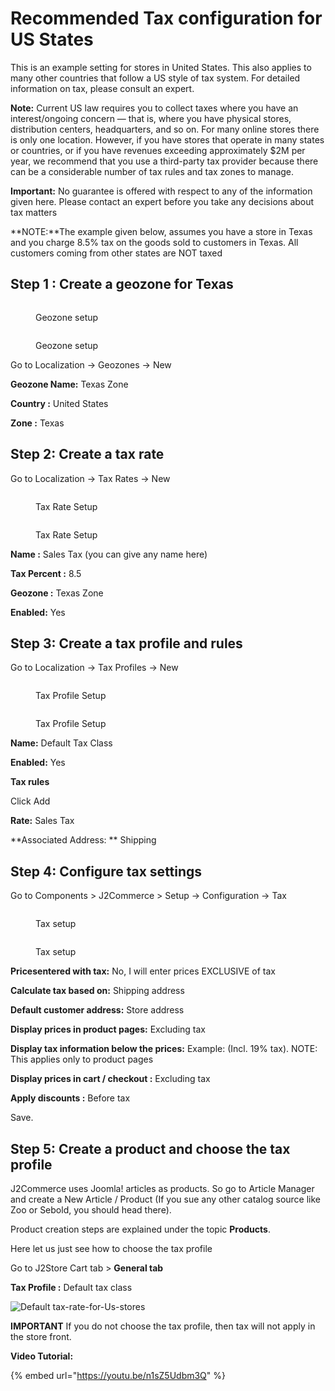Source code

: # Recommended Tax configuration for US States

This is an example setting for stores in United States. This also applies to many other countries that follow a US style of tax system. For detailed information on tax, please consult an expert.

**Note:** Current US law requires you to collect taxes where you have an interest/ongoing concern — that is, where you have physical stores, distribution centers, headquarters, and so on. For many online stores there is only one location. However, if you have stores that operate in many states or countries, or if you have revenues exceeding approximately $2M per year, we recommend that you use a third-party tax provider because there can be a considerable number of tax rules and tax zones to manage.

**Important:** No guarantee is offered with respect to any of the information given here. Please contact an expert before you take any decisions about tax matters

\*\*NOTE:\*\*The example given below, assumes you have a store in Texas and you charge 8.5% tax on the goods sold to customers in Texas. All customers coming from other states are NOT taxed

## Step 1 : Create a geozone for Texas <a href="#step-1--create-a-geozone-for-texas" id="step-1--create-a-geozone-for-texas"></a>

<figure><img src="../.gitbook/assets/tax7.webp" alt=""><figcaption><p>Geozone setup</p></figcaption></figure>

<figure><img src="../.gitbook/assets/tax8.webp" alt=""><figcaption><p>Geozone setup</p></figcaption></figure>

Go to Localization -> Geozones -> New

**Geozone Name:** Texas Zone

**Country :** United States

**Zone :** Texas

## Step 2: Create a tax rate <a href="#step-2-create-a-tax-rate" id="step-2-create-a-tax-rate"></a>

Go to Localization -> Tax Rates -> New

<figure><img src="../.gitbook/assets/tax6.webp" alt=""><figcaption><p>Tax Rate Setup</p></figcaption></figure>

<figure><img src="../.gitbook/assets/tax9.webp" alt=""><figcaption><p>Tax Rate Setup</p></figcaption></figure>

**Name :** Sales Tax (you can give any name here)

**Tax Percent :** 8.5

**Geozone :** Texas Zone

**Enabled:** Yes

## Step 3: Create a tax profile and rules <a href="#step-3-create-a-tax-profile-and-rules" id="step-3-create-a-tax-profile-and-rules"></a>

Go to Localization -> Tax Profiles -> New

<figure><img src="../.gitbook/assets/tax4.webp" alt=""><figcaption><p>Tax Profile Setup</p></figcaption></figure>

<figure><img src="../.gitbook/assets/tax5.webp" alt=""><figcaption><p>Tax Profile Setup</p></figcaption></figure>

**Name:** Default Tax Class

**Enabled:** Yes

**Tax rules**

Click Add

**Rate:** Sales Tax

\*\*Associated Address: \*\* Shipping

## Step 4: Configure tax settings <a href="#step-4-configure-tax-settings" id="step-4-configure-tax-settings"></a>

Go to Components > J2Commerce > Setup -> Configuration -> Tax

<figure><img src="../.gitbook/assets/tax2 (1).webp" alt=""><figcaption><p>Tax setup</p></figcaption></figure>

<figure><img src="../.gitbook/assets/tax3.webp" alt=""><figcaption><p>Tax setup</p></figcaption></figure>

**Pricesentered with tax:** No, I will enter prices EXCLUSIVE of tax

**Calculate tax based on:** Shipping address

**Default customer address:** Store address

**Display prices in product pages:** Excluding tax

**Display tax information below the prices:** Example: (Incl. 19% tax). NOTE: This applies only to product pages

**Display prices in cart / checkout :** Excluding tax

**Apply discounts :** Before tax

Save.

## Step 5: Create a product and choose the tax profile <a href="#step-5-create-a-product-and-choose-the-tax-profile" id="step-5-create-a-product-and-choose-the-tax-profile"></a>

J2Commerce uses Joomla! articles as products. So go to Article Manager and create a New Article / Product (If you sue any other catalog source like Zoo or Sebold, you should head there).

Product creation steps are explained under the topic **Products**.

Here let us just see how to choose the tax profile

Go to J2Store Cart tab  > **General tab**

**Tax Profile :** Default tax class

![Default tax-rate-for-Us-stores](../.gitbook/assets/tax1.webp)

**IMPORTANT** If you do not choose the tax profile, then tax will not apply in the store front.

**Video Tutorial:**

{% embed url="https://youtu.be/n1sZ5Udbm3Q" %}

* About this exercise
Output every entry verbatim but skip the pictures.

* Exercise answer
Source code

: # Recommended Tax configuration for US States

This is an example setting for stores in United States. This also applies to many other countries that follow a US style of tax system. For detailed information on tax, please consult an expert.

**Note:** Current US law requires you to collect taxes where you have an interest/ongoing concern — that is, where you have physical stores, distribution centers, headquarters, and so on. For many online stores there is only one location. However, if you have stores that operate in many states or countries, or if you have revenues exceeding approximately $2M per year, we recommend that you use a third-party tax provider because there can be a considerable number of tax rules and tax zones to manage.

**Important:** No guarantee is offered with respect to any of the information given here. Please contact an expert before you take any decisions about tax matters

\*\*NOTE:\*\*The example given below, assumes you have a store in Texas and you charge 8.5% tax on the goods sold to customers in Texas. All customers coming from other states are NOT taxed

## Step 1 : Create a geozone for Texas <a href="#step-1--create-a-geozone-for-texas" id="step-1--create-a-geozone-for-texas"></a>

<figure><img src="../.gitbook/assets/tax7.webp" alt=""><figcaption><p>Geozone setup</p></figcaption></figure>

<figure><img src="../.gitbook/assets/tax8.webp" alt=""><figcaption><p>Geozone setup</p></figcaption></figure>

Go to Localization -> Geozones -> New

**Geozone Name:** Texas Zone

**Country :** United States

**Zone :** Texas

## Step 2: Create a tax rate <a href="#step-2-create-a-tax-rate" id="step-2-create-a-tax-rate"></a>

Go to Localization -> Tax Rates -> New

<figure><img src="../.gitbook/assets/tax6.webp" alt=""><figcaption><p>Tax Rate Setup</p></figcaption></figure>

<figure><img src="../.gitbook/assets/tax9.webp" alt=""><figcaption><p>Tax Rate Setup</p></figcaption></figure>

**Name :** Sales Tax (you can give any name here)

**Tax Percent :** 8.5

**Geozone :** Texas Zone

**Enabled:** Yes

## Step 3: Create a tax profile and rules <a href="#step-3-create-a-tax-profile-and-rules" id="step-3-create-a-tax-profile-and-rules"></a>

Go to Localization -> Tax Profiles -> New

<figure><img src="../.gitbook/assets/tax4.webp" alt=""><figcaption><p>Tax Profile Setup</p></figcaption></figure>

<figure><img src="../.gitbook/assets/tax5.webp" alt=""><figcaption><p>Tax Profile Setup</p></figcaption></figure>

**Name:** Default Tax Class

**Enabled:** Yes

**Tax rules**

Click Add

**Rate:** Sales Tax

\*\*Associated Address: \*\* Shipping

## Step 4: Configure tax settings <a href="#step-4-configure-tax-settings" id="step-4-configure-tax-settings"></a>

Go to Components > J2Commerce > Setup -> Configuration -> Tax

<figure><img src="../.gitbook/assets/tax2 (1).webp" alt=""><figcaption><p>Tax setup</p></figcaption></figure>

<figure><img src="../.gitbook/assets/tax3.webp" alt=""><figcaption><p>Tax setup</p></figcaption></figure>

**Pricesentered with tax:** No, I will enter prices EXCLUSIVE of tax

**Calculate tax based on:** Shipping address

**Default customer address:** Store address

**Display prices in product pages:** Excluding tax

**Display tax information below the prices:** Example: (Incl. 19% tax). NOTE: This applies only to product pages

**Display prices in cart / checkout :** Excluding tax

**Apply discounts :** Before tax

Save.

## Step 5: Create a product and choose the tax profile <a href="#step-5-create-a-product-and-choose-the-tax-profile" id="step-5-create-a-product-and-choose-the-tax-profile"></a>

J2Commerce uses Joomla! articles as products. So go to Article Manager and create a New Article / Product (If you sue any other catalog source like Zoo or Sebold, you should head there).

Product creation steps are explained under the topic **Products**.

Here let us just see how to choose the tax profile

Go to J2Store Cart tab  > **General tab**

**Tax Profile :** Default tax class

![Default tax-rate-for-Us-stores](../.gitbook/assets/tax1.webp)

**IMPORTANT** If you do not choose the tax profile, then tax will not apply in the store front.

**Video Tutorial:**

{% embed url="https://youtu.be/n1sZ5Udbm3Q" %}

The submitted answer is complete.